第五話【城塞都市アルラハマ】
朝日が昇り始め大地の輪郭が顕になっていく。
目に入る景色は今までとはまるで別物、アスファルトや建物はなく力強い生命の息吹にあふれている。
本当に異世界に来たのだという実感に浸りながら新鮮な空気を肺に取り込む。
マントで巻物みたいにくるまれているのを芋虫の様に体をくねらせて脱出する。
夜寝る前にダイカンがマントを貸してくれたのを皮切りに他の男たちも次々にマントを巻き付けはじめ、気が付けば身動きが取れないまま眠りについていた。
レヴィ達はダンジョン攻略の帰りらしく、アルラハマという街に向かっているそうだ。
彼らはダンジョン攻略用に組まれた即席のパーティーであり、街にたどり着いたら解散するそうだ。
短い時間だったが彼らのやさしさに触れ寂しい気持ちを感じながら、アルラハマまで共にすることにした。
野営地を後にして小一時間程度でアルラハマに到着した。
やみくもに歩いていたイツルだったが、方角は合っていたのだろう。
アルラハマは六角形の城壁に囲まれた城塞都市であり、その内部は城館と城下町の二つのエリアに別れている。城館を中心に広がる城下町は蜘蛛の巣状に通りが張り巡らされ露店や酒屋などが多くある。
話に聞いていた城壁が見てきた、海の近くに歴史的建造物の様な見るからに天然石づくりの大きな城壁がそびえたっている。
「様子がおかしい.……」
レヴィが眉を顰め様子を伺うのをよそに、一人状況を察知したガルが飛び出していった。
◆◆◆
軽く身を落とし息を整え、深く踏み込む。
少女の華奢な体が軽々と12m程飛び上がり、城壁の歩廊へと着地した。
広がった視界には悲惨な光景が飛び込んできた。
雲に届くほど巨大な三つの竜巻が、地鳴りを立てて練り動いている。
逃げ惑う人々を魔族が追い詰め殺していく、護衛の騎士も住人も見境なく殺されていく。
──私たちがもっと早くたどり着いていれば防げたかもしれない。
そんなやるせなさに少女は唇をかみしめる。
少女は抜刀し街に舞い降りる。
強い憎悪と責任感に突き動かされるように身体が前へ前へと突き進んでいく。
剣は甲高い風切り音を上げ、次々と侮蔑に満ちた表情の殺戮者たちの首元へと吸い寄せられていく。
「ずいぶん派手に暴れてくれたなア?」
少年の様な出で立ち、翠色の裾の広い羽織に腰布。風によって逆立つ鳶色の髪。
裸足で空を飛び回る様はまさに風の神を彷彿とさせる。
──他の魔族とは別格の魔力、こいつ相当強い。街を襲っている竜巻もこいつの魔術だろう。
「お前も殺す」
問答無用で繰り出された閃光の一撃は軽々と回避される。
「お前あんま強くねえなア。剣速も遅えし威力も大したことなさそうだしよ、つまらないヨ」
「無名の魔族ごときが、一回避けたくらいで随分偉そうだな」
「誰が無名ダ!!ボクはなア、暴風のシドって名前があるんだヨ!!ちゃんと覚えておけヨ!!まあもう殺しちゃうケド!!」
──この魔族相当幼い、カタコトな言葉がいい証拠だ。でも幼い魔族のくせに”通り名”を持っているなんて。

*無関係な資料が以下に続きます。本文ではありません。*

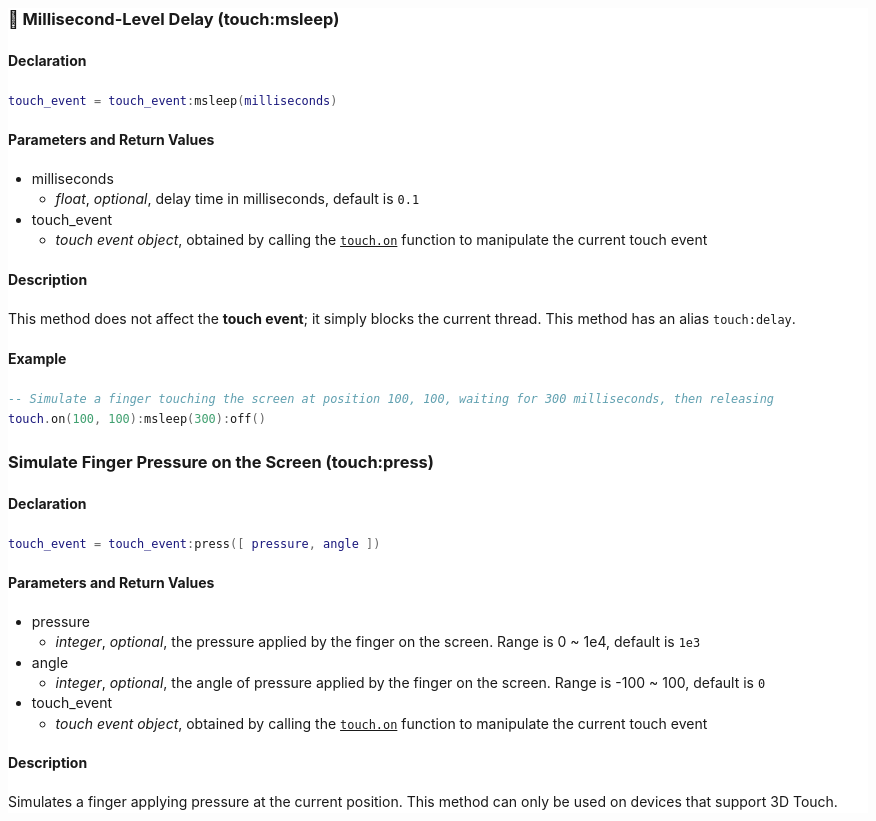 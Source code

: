 ### 🚥 Millisecond-Level Delay \(**touch\:msleep**\)

#### Declaration

```lua
touch_event = touch_event:msleep(milliseconds)
```

#### Parameters and Return Values

- milliseconds
  - *float*, *optional*, delay time in milliseconds, default is `0.1`
- touch_event
  - *touch event object*, obtained by calling the [`touch.on`](#simulate-finger-touch-on-the-screen-touchon) function to manipulate the current touch event

#### Description

This method does not affect the **touch event**; it simply blocks the current thread. This method has an alias `touch:delay`.

#### Example

```lua title="touch:msleep"
-- Simulate a finger touching the screen at position 100, 100, waiting for 300 milliseconds, then releasing
touch.on(100, 100):msleep(300):off()
```

### Simulate Finger Pressure on the Screen \(**touch\:press**\)

#### Declaration

```lua
touch_event = touch_event:press([ pressure, angle ])
```

#### Parameters and Return Values

- pressure
  - *integer*, *optional*, the pressure applied by the finger on the screen. Range is 0 ~ 1e4, default is `1e3`
- angle
  - *integer*, *optional*, the angle of pressure applied by the finger on the screen. Range is -100 ~ 100, default is `0`
- touch_event
  - *touch event object*, obtained by calling the [`touch.on`](#simulate-finger-touch-on-the-screen-touchon) function to manipulate the current touch event

#### Description

Simulates a finger applying pressure at the current position. This method can only be used on devices that support 3D Touch.
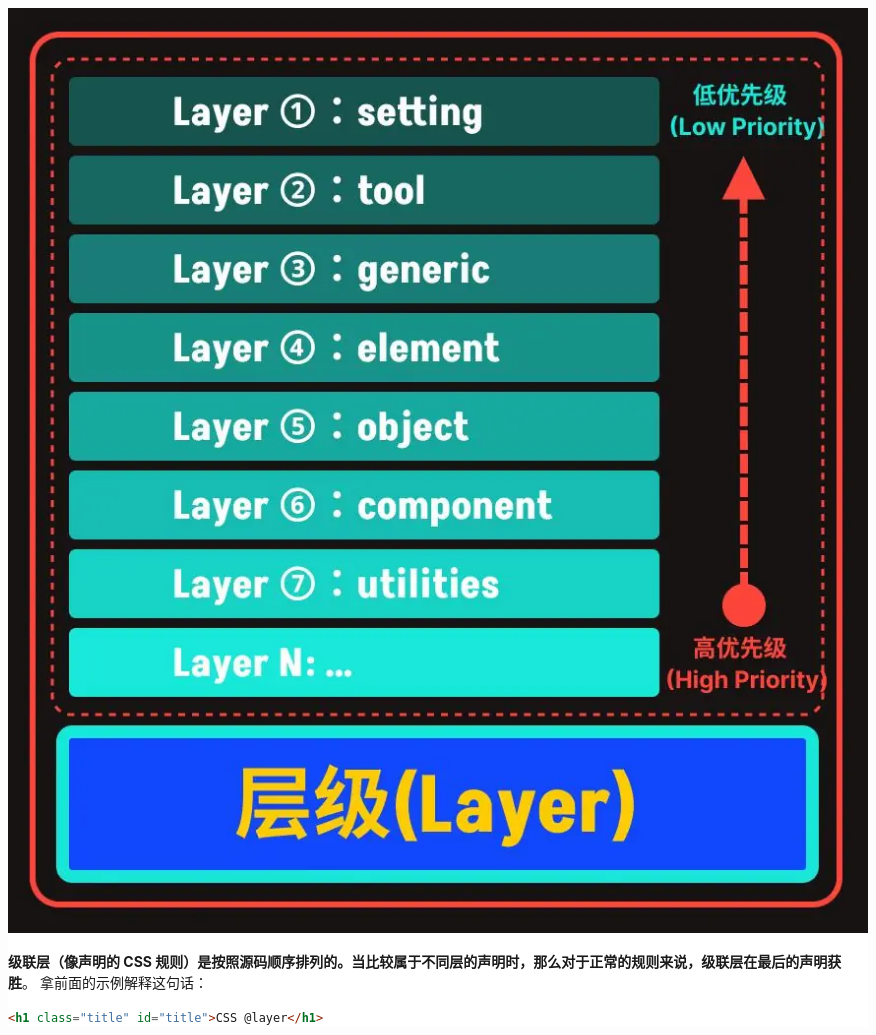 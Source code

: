 ![img](./images/4296f7993f8ab681cb74408ccbbbcb45.webp )

**级联层（像声明的 CSS 规则）是按照源码顺序排列的。当比较属于不同层的声明时，那么对于正常的规则来说，级联层在最后的声明获胜**。 拿前面的示例解释这句话：

```HTML
<h1 class="title" id="title">CSS @layer</h1>
```
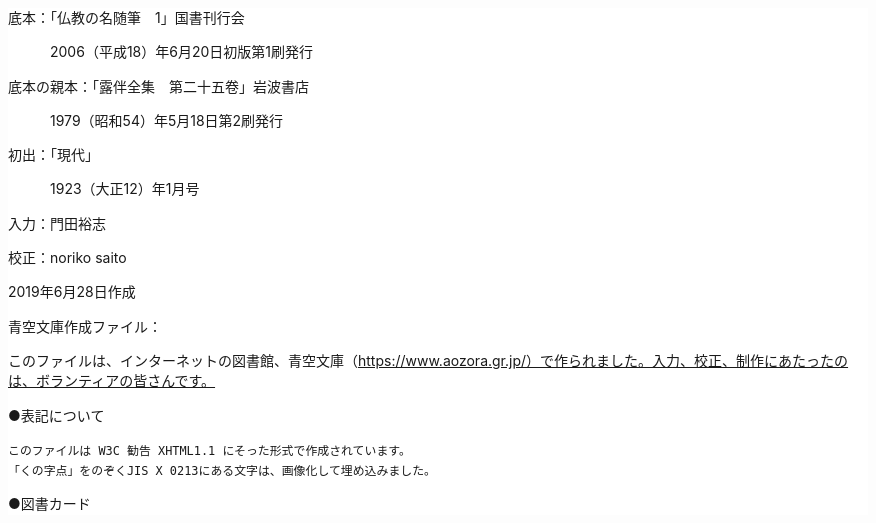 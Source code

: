 




底本：「仏教の名随筆　1」国書刊行会

　　　2006（平成18）年6月20日初版第1刷発行

底本の親本：「露伴全集　第二十五卷」岩波書店

　　　1979（昭和54）年5月18日第2刷発行

初出：「現代」

　　　1923（大正12）年1月号

入力：門田裕志

校正：noriko saito

2019年6月28日作成

青空文庫作成ファイル：

このファイルは、インターネットの図書館、青空文庫（https://www.aozora.gr.jp/）で作られました。入力、校正、制作にあたったのは、ボランティアの皆さんです。











●表記について


	このファイルは W3C 勧告 XHTML1.1 にそった形式で作成されています。
	「くの字点」をのぞくJIS X 0213にある文字は、画像化して埋め込みました。







●図書カード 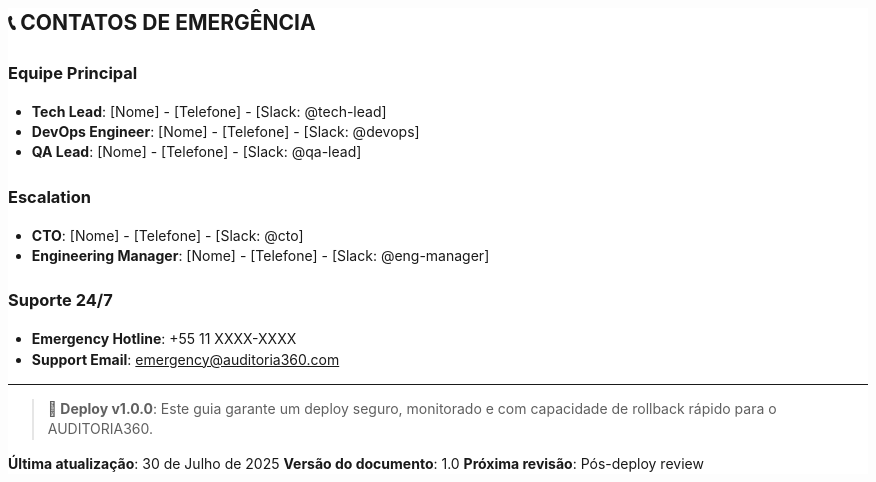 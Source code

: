 
## 📞 CONTATOS DE EMERGÊNCIA

### Equipe Principal
- **Tech Lead**: [Nome] - [Telefone] - [Slack: @tech-lead]
- **DevOps Engineer**: [Nome] - [Telefone] - [Slack: @devops]
- **QA Lead**: [Nome] - [Telefone] - [Slack: @qa-lead]

### Escalation
- **CTO**: [Nome] - [Telefone] - [Slack: @cto]
- **Engineering Manager**: [Nome] - [Telefone] - [Slack: @eng-manager]

### Suporte 24/7
- **Emergency Hotline**: +55 11 XXXX-XXXX
- **Support Email**: emergency@auditoria360.com

---

> **🎯 Deploy v1.0.0**: Este guia garante um deploy seguro, monitorado e com capacidade de rollback rápido para o AUDITORIA360.

**Última atualização**: 30 de Julho de 2025
**Versão do documento**: 1.0
**Próxima revisão**: Pós-deploy review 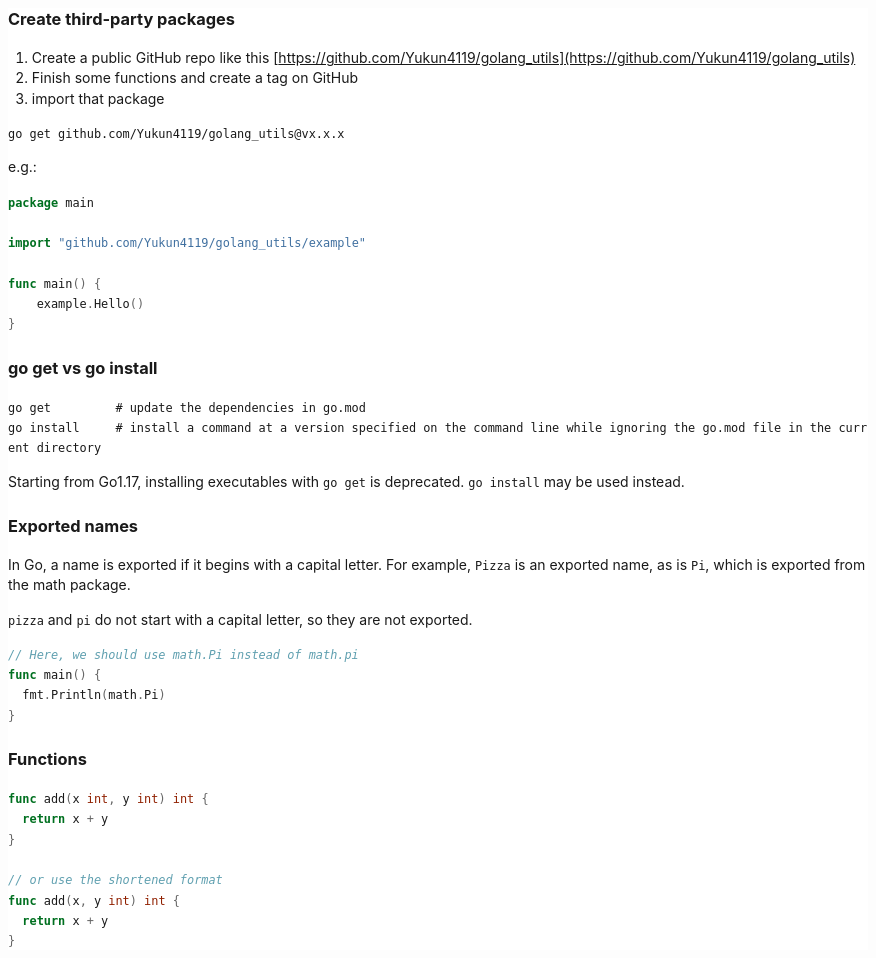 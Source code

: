 ### Create third-party packages

1. Create a public GitHub repo like this [https://github.com/Yukun4119/golang_utils](https://github.com/Yukun4119/golang_utils)
2. Finish some functions and create a tag on GitHub
3. import that package
```shell
go get github.com/Yukun4119/golang_utils@vx.x.x
```

e.g.:
```go
package main

import "github.com/Yukun4119/golang_utils/example"

func main() {
	example.Hello()
}
```

### go get vs go install

```shell
go get         # update the dependencies in go.mod
go install     # install a command at a version specified on the command line while ignoring the go.mod file in the current directory
```
Starting from Go1.17, installing executables with `go get` is deprecated. `go install` may be used instead.

### Exported names

In Go, a name is exported if it begins with a capital letter. For example, `Pizza` is an exported name, as is `Pi`, which is exported from the math package.

`pizza` and `pi` do not start with a capital letter, so they are not exported.

```go
// Here, we should use math.Pi instead of math.pi
func main() {
  fmt.Println(math.Pi)
}
```

### Functions

```go
func add(x int, y int) int {
  return x + y
}
​
// or use the shortened format
func add(x, y int) int {
  return x + y
}
```

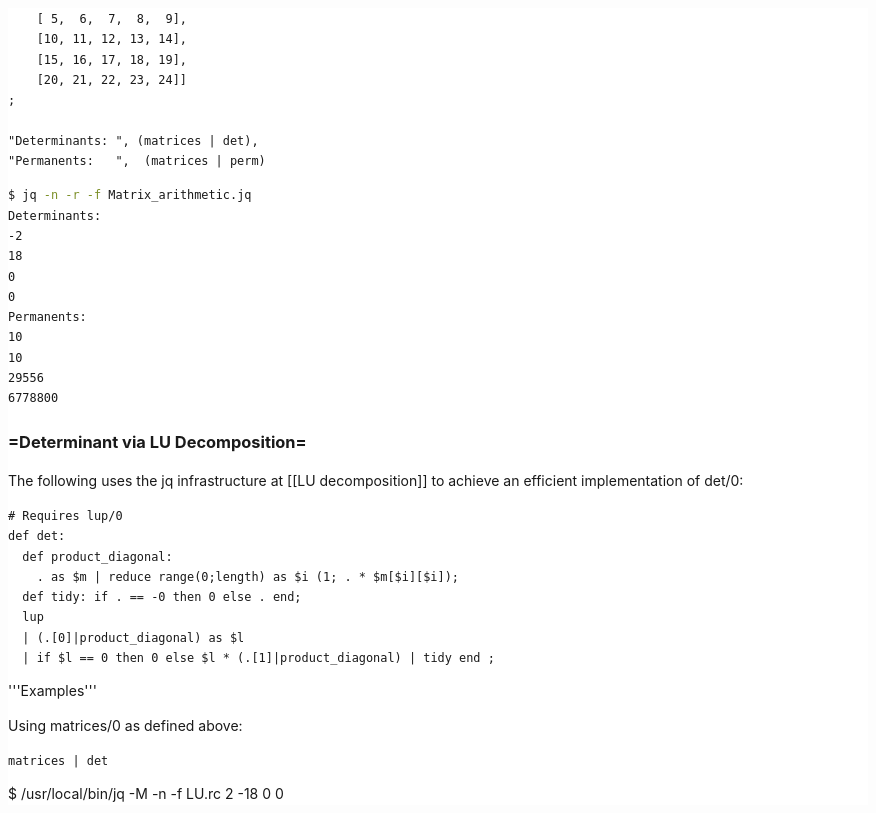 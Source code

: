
 ```jq
    [ 5,  6,  7,  8,  9],
    [10, 11, 12, 13, 14],
    [15, 16, 17, 18, 19],
    [20, 21, 22, 23, 24]]
;

"Determinants: ", (matrices | det),
"Permanents:   ",  (matrices | perm)
```

```sh
$ jq -n -r -f Matrix_arithmetic.jq
Determinants:
-2
18
0
0
Permanents:
10
10
29556
6778800
```


### =Determinant via LU Decomposition=

The following uses the jq infrastructure at [[LU decomposition]] to achieve an efficient implementation of det/0:

```jq
# Requires lup/0
def det:
  def product_diagonal:
    . as $m | reduce range(0;length) as $i (1; . * $m[$i][$i]);
  def tidy: if . == -0 then 0 else . end;
  lup
  | (.[0]|product_diagonal) as $l
  | if $l == 0 then 0 else $l * (.[1]|product_diagonal) | tidy end ;

```

'''Examples'''

Using matrices/0 as defined above:

```jq
matrices | det
```

 $ /usr/local/bin/jq -M -n -f LU.rc
 2
 -18
 0
 0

魔族は人と違い家名を持たない、その上名づけをするという風習がなく彼らにとって名前とは自称でしかない。代わりに”通り名”というものがある。
”通り名”は個を主張する手段であり、強さの象徴である。”通り名”が知れ渡っているほど強く慕われる存在ということになる。
無名という言葉に激高したシドが風を押し出すように手を動かすと、束ねられた空気流が暴風流となり次々に放たれる。
魔族は基本的に武装をしない。
杖や魔法具を使わなければ魔術を使用できない人間と違い、魔族は体一つで魔術を操る。
そしてその攻撃は大抵、物理攻撃では防ぐことが出来ないのだ。
一部特例を除いて。
「コイツ、ボクの風を切ッタ!?」
「一つだけ、教えて。この街に恨みでもあるの?」
「この街でかくてカッコいいカラ、ここをボクの住処にしようと思ッテ」
「本当救えないわね、あんた達って……」
迫りくる暴風流を一太刀で切り払い、喉元まで一気に剣を突き立てる。
──そこでガルの意識は途絶えた。